The big decision to watch for – the one that will bring the most contentious debate within Colombia – is whether President Uribe will agree to the guerrillas’ likely demand for financial support during an eventual cease-fire. The idea of writing checks to guerrillas who want to overthrow you, even before a peace agreement has been signed, may seem preposterous on the surface – sort of like paying protection money to keep a cease-fire going – but in the case of the ELN it actually makes sense.

The ELN gets very little money from drug trafficking (though, as indicated in an earlier posting, that may be starting to change). As a result, the group funds much of its costs through acts of aggression against Colombia’s civilian population, particularly extortion and kidnapping for ransom. If the ELN were to declare a cease-fire including a halt to kidnapping and extortion, most of its revenue would dry up.

“Since the ELN has refused and will continue to refuse to involve itself in narcotrafficking,” top ELN leader Antonio García told a guerrilla magazine in April, “we cannot suspend our retentions and taxation [guerrilla terms for kidnapping and extortion], because we need to finance our social and political activities and the sustainment of our men.” Unlike the AUC paramilitaries, whose heavy reliance on narcotrafficking has helped sustain them through three years of a partially observed cease-fire, the ELN views a total cease-fire as tantamount to bankruptcy. Indeed, the ELN has never in its history declared a cease-fire (other than occasional Christmas holiday truces).

If President Uribe is to coax the ELN into a bilateral cease-fire, then, he is going to have to address the guerrilla group’s economic concerns. This issue has set back attempts to negotiate with the ELN in the recent past. A round of talks in Cuba with the outgoing Pastrana government fell apart in May 2002 after the guerrillas demanded that the government provide a $40 million stipend during a six-month cease-fire period. While this was likely just an opening offer – sort of like a tourist bargaining on a souvenir in a market – it was, for Pastrana and his lame-duck negotiating team, a political impossibility.

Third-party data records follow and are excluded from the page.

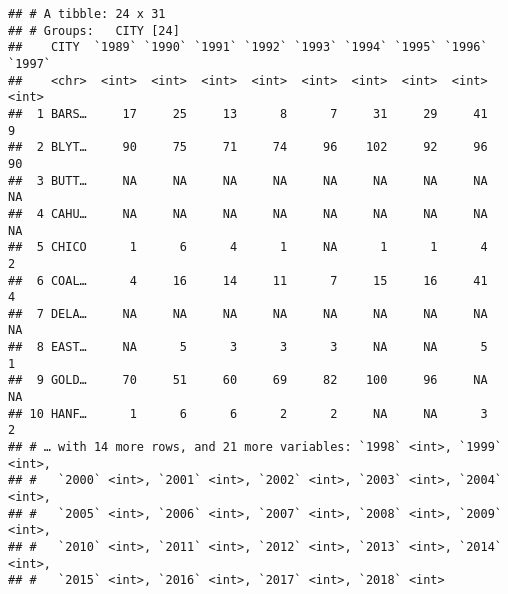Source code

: \documentclass[]{article}
\newenvironment{Shaded}{\begin{snugshade}}{\end{snugshade}}
\newcommand{\CommentTok}[1]{\textcolor[rgb]{0.56,0.35,0.01}{\textit{#1}}}
\newcommand{\DataTypeTok}[1]{\textcolor[rgb]{0.13,0.29,0.53}{#1}}
\newcommand{\DecValTok}[1]{\textcolor[rgb]{0.00,0.00,0.81}{#1}}
\newcommand{\KeywordTok}[1]{\textcolor[rgb]{0.13,0.29,0.53}{\textbf{#1}}}
\newcommand{\NormalTok}[1]{#1}
\newcommand{\OperatorTok}[1]{\textcolor[rgb]{0.81,0.36,0.00}{\textbf{#1}}}
\newcommand{\StringTok}[1]{\textcolor[rgb]{0.31,0.60,0.02}{#1}}
\begin{document}
\begin{Shaded}
\end{Shaded}

\begin{verbatim}
## # A tibble: 24 x 31
## # Groups:   CITY [24]
##    CITY  `1989` `1990` `1991` `1992` `1993` `1994` `1995` `1996` `1997`
##    <chr>  <int>  <int>  <int>  <int>  <int>  <int>  <int>  <int>  <int>
##  1 BARS…     17     25     13      8      7     31     29     41      9
##  2 BLYT…     90     75     71     74     96    102     92     96     90
##  3 BUTT…     NA     NA     NA     NA     NA     NA     NA     NA     NA
##  4 CAHU…     NA     NA     NA     NA     NA     NA     NA     NA     NA
##  5 CHICO      1      6      4      1     NA      1      1      4      2
##  6 COAL…      4     16     14     11      7     15     16     41      4
##  7 DELA…     NA     NA     NA     NA     NA     NA     NA     NA     NA
##  8 EAST…     NA      5      3      3      3     NA     NA      5      1
##  9 GOLD…     70     51     60     69     82    100     96     NA     NA
## 10 HANF…      1      6      6      2      2     NA     NA      3      2
## # … with 14 more rows, and 21 more variables: `1998` <int>, `1999` <int>,
## #   `2000` <int>, `2001` <int>, `2002` <int>, `2003` <int>, `2004` <int>,
## #   `2005` <int>, `2006` <int>, `2007` <int>, `2008` <int>, `2009` <int>,
## #   `2010` <int>, `2011` <int>, `2012` <int>, `2013` <int>, `2014` <int>,
## #   `2015` <int>, `2016` <int>, `2017` <int>, `2018` <int>
\end{verbatim}
\end{document}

In April of this year, a round of contacts between the Colombian government and the ELN, mediated by the Mexican government, fell apart over the same issue. This time, the ELN refused to sign a cease-fire that prohibited kidnapping, again out of concerns for its income stream. (The discussions became stuck on this point, and the ELN withdrew completely after Mexico voted to condemn Cuba’s human rights record at the annual UN Human Rights Commission hearings.)

ELN leaders must have known in April that the Uribe government could not accept a cease-fire agreement that condoned the practice of kidnapping. Their request was no doubt an effort to pressure the Uribe government to consider financing the guerrillas during an eventual cease-fire. In July, President Uribe signaled, in an interview with a Spanish newspaper, that he would be willing to take this controversial step. “If they accept a complete halt to hostilities, the government has no problem in seeking funds to sustain the members of the ELN in a peace process as long as they do not commit crimes,” Uribe told El Pais. “It is the first time I say that in public.”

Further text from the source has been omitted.